TASK OBJECTIVE
Output every record word for word.

Collected data

· · ·

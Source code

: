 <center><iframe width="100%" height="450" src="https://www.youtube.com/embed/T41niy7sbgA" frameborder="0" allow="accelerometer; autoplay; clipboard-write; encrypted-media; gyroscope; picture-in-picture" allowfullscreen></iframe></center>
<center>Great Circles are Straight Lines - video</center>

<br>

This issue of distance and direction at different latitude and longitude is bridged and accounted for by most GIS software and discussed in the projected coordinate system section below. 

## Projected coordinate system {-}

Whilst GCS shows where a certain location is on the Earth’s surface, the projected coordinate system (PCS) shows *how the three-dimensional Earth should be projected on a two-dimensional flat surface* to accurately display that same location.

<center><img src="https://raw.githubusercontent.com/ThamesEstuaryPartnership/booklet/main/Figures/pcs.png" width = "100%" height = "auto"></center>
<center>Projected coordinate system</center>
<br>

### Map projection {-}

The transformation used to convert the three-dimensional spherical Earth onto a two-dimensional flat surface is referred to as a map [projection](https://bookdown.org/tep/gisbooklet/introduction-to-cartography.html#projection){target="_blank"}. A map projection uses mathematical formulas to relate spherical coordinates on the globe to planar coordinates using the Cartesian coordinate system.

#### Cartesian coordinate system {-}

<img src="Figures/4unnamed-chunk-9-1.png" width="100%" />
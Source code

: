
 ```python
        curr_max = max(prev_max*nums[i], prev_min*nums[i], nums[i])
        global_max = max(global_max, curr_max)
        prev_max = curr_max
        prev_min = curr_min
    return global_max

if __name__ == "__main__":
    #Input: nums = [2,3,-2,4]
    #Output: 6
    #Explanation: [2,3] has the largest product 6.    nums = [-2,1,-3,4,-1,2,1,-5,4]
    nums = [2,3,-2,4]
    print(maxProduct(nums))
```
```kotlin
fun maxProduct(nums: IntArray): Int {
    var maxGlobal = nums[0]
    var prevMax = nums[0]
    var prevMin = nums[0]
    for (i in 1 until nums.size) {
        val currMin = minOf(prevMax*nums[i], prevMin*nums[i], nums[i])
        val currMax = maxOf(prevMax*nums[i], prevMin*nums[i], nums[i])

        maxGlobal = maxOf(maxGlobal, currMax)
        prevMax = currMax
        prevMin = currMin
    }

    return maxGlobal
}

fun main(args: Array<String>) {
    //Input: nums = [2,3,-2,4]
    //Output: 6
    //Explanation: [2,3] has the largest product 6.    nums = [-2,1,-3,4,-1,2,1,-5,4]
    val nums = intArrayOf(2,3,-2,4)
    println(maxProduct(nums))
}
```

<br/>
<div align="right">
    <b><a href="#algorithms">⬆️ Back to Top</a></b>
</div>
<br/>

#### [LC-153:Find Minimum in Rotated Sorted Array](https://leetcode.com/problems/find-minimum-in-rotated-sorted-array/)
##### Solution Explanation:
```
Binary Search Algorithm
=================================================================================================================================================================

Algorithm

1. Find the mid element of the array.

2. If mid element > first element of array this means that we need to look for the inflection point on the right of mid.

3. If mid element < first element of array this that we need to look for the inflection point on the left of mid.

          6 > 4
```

· · ·

SOLUTION BELOW
Source code

: <center><iframe width="100%" height="450" src="https://www.youtube.com/embed/T41niy7sbgA" frameborder="0" allow="accelerometer; autoplay; clipboard-write; encrypted-media; gyroscope; picture-in-picture" allowfullscreen></iframe></center>
<center>Great Circles are Straight Lines - video</center>

<br>

This issue of distance and direction at different latitude and longitude is bridged and accounted for by most GIS software and discussed in the projected coordinate system section below. 

## Projected coordinate system {-}

Whilst GCS shows where a certain location is on the Earth’s surface, the projected coordinate system (PCS) shows *how the three-dimensional Earth should be projected on a two-dimensional flat surface* to accurately display that same location.

<center><img src="https://raw.githubusercontent.com/ThamesEstuaryPartnership/booklet/main/Figures/pcs.png" width = "100%" height = "auto"></center>
<center>Projected coordinate system</center>
<br>

### Map projection {-}

The transformation used to convert the three-dimensional spherical Earth onto a two-dimensional flat surface is referred to as a map [projection](https://bookdown.org/tep/gisbooklet/introduction-to-cartography.html#projection){target="_blank"}. A map projection uses mathematical formulas to relate spherical coordinates on the globe to planar coordinates using the Cartesian coordinate system.

#### Cartesian coordinate system {-}

<img src="Figures/4unnamed-chunk-9-1.png" width="100%" />
Source code

:
 ```python
        curr_max = max(prev_max*nums[i], prev_min*nums[i], nums[i])
        global_max = max(global_max, curr_max)
        prev_max = curr_max
        prev_min = curr_min
    return global_max

if __name__ == "__main__":
    #Input: nums = [2,3,-2,4]
    #Output: 6
    #Explanation: [2,3] has the largest product 6.    nums = [-2,1,-3,4,-1,2,1,-5,4]
    nums = [2,3,-2,4]
    print(maxProduct(nums))
```
```kotlin
fun maxProduct(nums: IntArray): Int {
    var maxGlobal = nums[0]
    var prevMax = nums[0]
    var prevMin = nums[0]
    for (i in 1 until nums.size) {
        val currMin = minOf(prevMax*nums[i], prevMin*nums[i], nums[i])
        val currMax = maxOf(prevMax*nums[i], prevMin*nums[i], nums[i])

        maxGlobal = maxOf(maxGlobal, currMax)
        prevMax = currMax
        prevMin = currMin
    }

    return maxGlobal
}

fun main(args: Array<String>) {
    //Input: nums = [2,3,-2,4]
    //Output: 6
    //Explanation: [2,3] has the largest product 6.    nums = [-2,1,-3,4,-1,2,1,-5,4]
    val nums = intArrayOf(2,3,-2,4)
    println(maxProduct(nums))
}
```

<br/>
<div align="right">
    <b><a href="#algorithms">⬆️ Back to Top</a></b>
</div>
<br/>

#### [LC-153:Find Minimum in Rotated Sorted Array](https://leetcode.com/problems/find-minimum-in-rotated-sorted-array/)
##### Solution Explanation:
```
Binary Search Algorithm
=================================================================================================================================================================

Algorithm

1. Find the mid element of the array.

2. If mid element > first element of array this means that we need to look for the inflection point on the right of mid.

3. If mid element < first element of array this that we need to look for the inflection point on the left of mid.

          6 > 4
```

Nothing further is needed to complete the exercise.